A qualcuno l’episodio e il modus operandi ricordano il plico esplosivo recapitato a Romano Prodi il 27 dicembre 2003: il pacco, recapitato a casa sua a Bologna, fu aperto dallo stesso Prodi, conteneva un libro nel quale era stata messa polvere pirica collegata ad un innesco che provocò una fiammata improvvisa. In quell’occasione nessuna lesione o danni, ma tanto spavento.

_________________________

Il volantino di rivendicazione dell’attentato alla Bocconi di Milano, oltre ad essere firmato dalla Federazione anarchica informale ha la firma anche di «Sorelle in armi» e del «Nucleo Mauricio Morales».

SORELLE IN ARMI – La prima sigla «Sorelle in armi» si riferisce al titolo italiano del noto film del 1943 (So Proudly We Hail!) diretto da Mark Sandrich con Claudette Colbert, Paulette Goddard, Veronica Lake. Film di propaganda contro le forze dell’Asse tutto dedicato alle crocerossine di stanza nel Pacifico durante la seconda guerra mondiale.
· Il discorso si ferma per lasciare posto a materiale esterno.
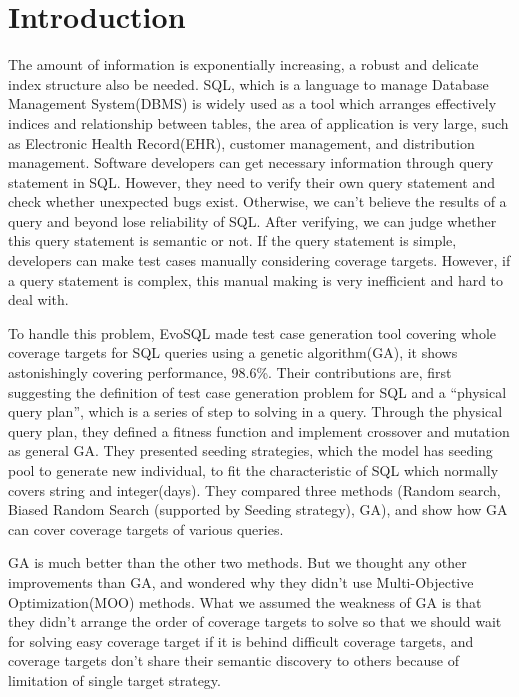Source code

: \chapter{Introduction}

The amount of information is exponentially increasing, a robust and delicate index structure also be needed. SQL, which is a language to manage Database Management System(DBMS) is widely used as a tool which arranges effectively indices and relationship between tables, the area of application is very large, such as Electronic Health Record(EHR), customer management, and distribution management. Software developers can get necessary information through query statement in SQL. However, they need to verify their own query statement and check whether unexpected bugs exist. Otherwise, we can't believe the results of a query and beyond lose reliability of SQL. After verifying, we can judge whether this query statement is semantic or not. If the query statement is simple, developers can make test cases manually considering coverage targets. However, if a query statement is complex, this manual making is very inefficient and hard to deal with.

To handle this problem, EvoSQL\cite{castelein2018search} made test case generation tool covering whole coverage targets for SQL queries using a genetic algorithm(GA), it shows astonishingly covering performance, 98.6\%. Their contributions are, first suggesting the definition of test case generation problem for SQL and a ``physical query plan'', which is a series of step to solving in a query. Through the physical query plan, they defined a fitness function and implement crossover and mutation as general GA. They presented seeding strategies, which the model has seeding pool to generate new individual, to fit the characteristic of SQL which normally covers string and integer(days). They compared three methods (Random search, Biased Random Search (supported by Seeding strategy), GA), and show how GA can cover coverage targets of various queries.
 

GA is much better than the other two methods. But we thought any other improvements than GA, and wondered why they didn't use Multi-Objective Optimization(MOO)\cite{panichella2015reformulating} methods. What we assumed the weakness of GA is that they didn't arrange the order of coverage targets to solve so that we should wait for solving easy coverage target if it is behind difficult coverage targets, and coverage targets don't share their semantic discovery to others because of limitation of single target strategy.
 

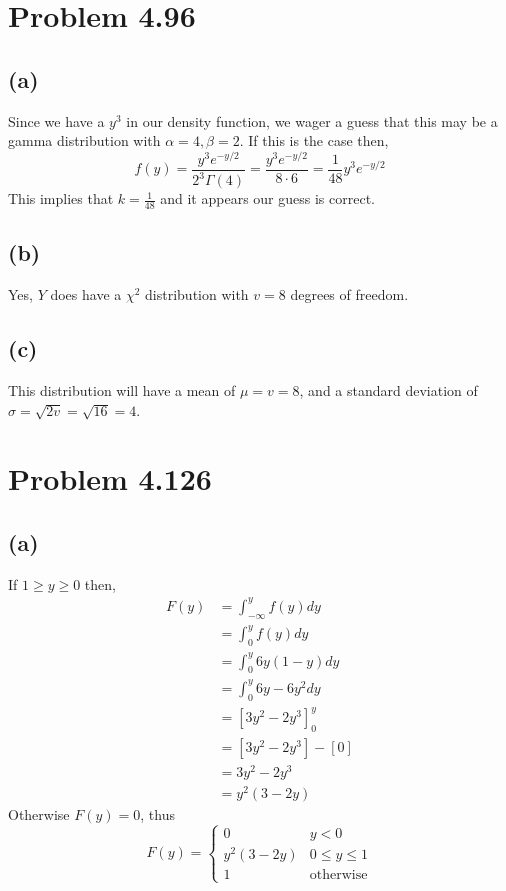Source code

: \documentclass{article}
\theoremstyle{definition}
\begin{document}
\section*{Problem 4.96}

    \subsection*{(a)}
        Since we have a $y^3$ in our density function, we wager a guess that this may be a gamma distribution with 
        $\alpha = 4, \beta = 2$. If this is the case then,
        \[
            f(y) = \frac{y^3 e^{-y / 2}}{2^3 \Gamma(4)} = \frac{y^3 e^{-y / 2}}{8 \cdot 6} = \frac {1}{48} y^3 e^{-y / 2} 
        \]
        This implies that $k = \frac{1}{48}$ and it appears our guess is correct.

    \subsection*{(b)}
        Yes, $Y$ does have a $\chi^2$ distribution with $v=8$ degrees of freedom.

    \subsection*{(c)}
        This distribution will have a mean of $\mu = v = 8$, and a standard deviation of $\sigma = \sqrt{2v} =
         \sqrt{16} = 4$.
        
\section*{Problem 4.126}

    \subsection*{(a)}
        If $1 \geq y \geq 0$ then,
        \begin{align*}
            F(y) &= \int_{-\infty}^y f(y) dy\\
            &= \int_0^y f(y) dy \\
            &= \int_0^y 6y(1-y) dy \\
            &= \int_0^y 6y - 6y^2 dy\\
            &= \left[3y^2 - 2y^3\right]_0^y\\
            &= [3y^2 - 2y^3] - [0]\\
            &= 3y^2 - 2y^3\\
            &= y^2(3 - 2y)
        \end{align*}
        Otherwise $F(y) = 0$, thus 
        \[
            F(y) = 
            \begin{cases}
                0 & y < 0\\
                y^2(3-2y) & 0 \leq y \leq 1\\
                1 & \text{otherwise}
            \end{cases}
        \]
\end{document}
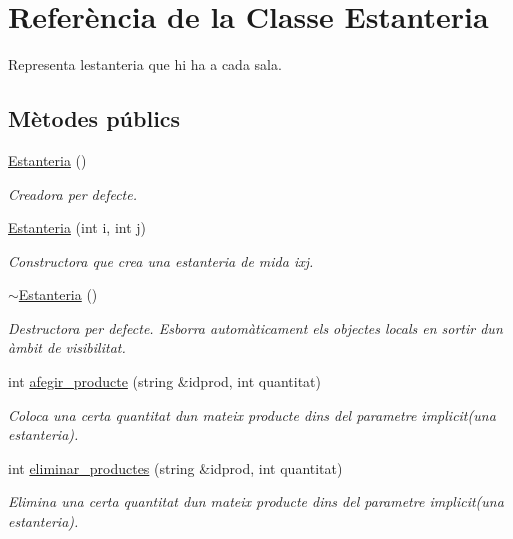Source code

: \hypertarget{class_estanteria}{}\section{Referència de la Classe Estanteria}
\label{class_estanteria}


Representa l\textquotesingle{}estanteria que hi ha a cada sala.  


\subsection*{Mètodes públics}
\begin{DoxyCompactItemize}
\item 
\hyperlink{class_estanteria_a55c7a4e067b17ba7e79f61ce8929ac88}{Estanteria} ()
\begin{DoxyCompactList}\small\item\em Creadora per defecte. \end{DoxyCompactList}\item 
\hyperlink{class_estanteria_ab0593879a794013eb05ee0b3b61dfd54}{Estanteria} (int i, int j)
\begin{DoxyCompactList}\small\item\em Constructora que crea una estanteria de mida ixj. \end{DoxyCompactList}\item 
\hyperlink{class_estanteria_a4d7827dbb58db685a34b305b6ff8e755}{$\sim$\+Estanteria} ()
\begin{DoxyCompactList}\small\item\em Destructora per defecte. Esborra automàticament els objectes locals en sortir d\textquotesingle{}un àmbit de visibilitat. \end{DoxyCompactList}\item 
int \hyperlink{class_estanteria_a8ab96b52673441f441cec50fb8e9378e}{afegir\+\_\+producte} (string \&idprod, int quantitat)
\begin{DoxyCompactList}\small\item\em Coloca una certa quantitat d\textquotesingle{}un mateix producte dins del parametre implicit(una estanteria). \end{DoxyCompactList}\item 
int \hyperlink{class_estanteria_a19a5ab5427f1ded37722fc071e87ef41}{eliminar\+\_\+productes} (string \&idprod, int quantitat)
\begin{DoxyCompactList}\small\item\em Elimina una certa quantitat d\textquotesingle{}un mateix producte dins del parametre implicit(una estanteria). \end{DoxyCompactList}\item 

\end{DoxyCompactItemize}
Definito dal grande critico cinematografico statunitense James Agee «Probabilmente il film più implacabilmente accurato mai fatto su quel che la guerra appare attraverso le lenti di un romanticismo da settimanale per casalinghe» ebbe anche una candidatura all’Oscar nel 1944.

MAURICIO MORALES – L’altra sigla fa riferimento a Mauricio Morales, l’anarchico cileno morto a 27 anni il 22 maggio del 2009 a Santiago del Cile mentre trasportava una bomba verso la locale scuola della polizia. Morales si trovava nelle vicinanze della «Escuela de Gendarmeria», in Avenida Matta di Santiago del Cile, presumibile obiettivo dell’attentato, quando la bomba esplose uccidendolo all’istante. Il giorno dopo la sua morte i suoi compagni fecero comparire uno striscione: «Trasformiamo il nostro dolore in rabbia e la nostra rabbia in polvere nera». Oggi, sette mesi dopo, qualcuno, all’altro capo del mondo, sembra aver voluto mantenere quell’oscura promessa.

Raccontando della sua tragica fine, i compagni del «Centro Social Okupado y Biblioteca Sacco y Vanzetti» di Santiago scrivono: «Mauricio Morales, un nostro fratello, è morto questa mattina. Trasportava un ordigno esplosivo che è detonato sulla sua schiena, ammazzandolo all’istante. Si presume che la nefasta istituzione della Gendarmerìa fosse l’obiettivo del suo attacco. È morto da guerriero, affrontando senza timori e senza cedimenti qualsiasi forma di potere. Ha deciso di trasformare il suo odio in azione, trasformando la sua vita quotidiana in un costante combattimento contro l’esistente.

Pubblicazioni, appoggio diretto ai compagni prigionieri, diffusione della letteratura anarchica e antiautoritaria, assemblee di propaganda delle idee, sono stati i coltelli che ha affilato nella sua esistenza. Ha cercato di dare il suo apporto in diverse maniere alla distruzione di questa società basata sulla logica del potere e dello sfruttamento. Il dolore strazia i nostri cuori in questi momenti, ma è importante non demoralizzarsi, non cadere nel letargo provocato dalla perdita di un compagno».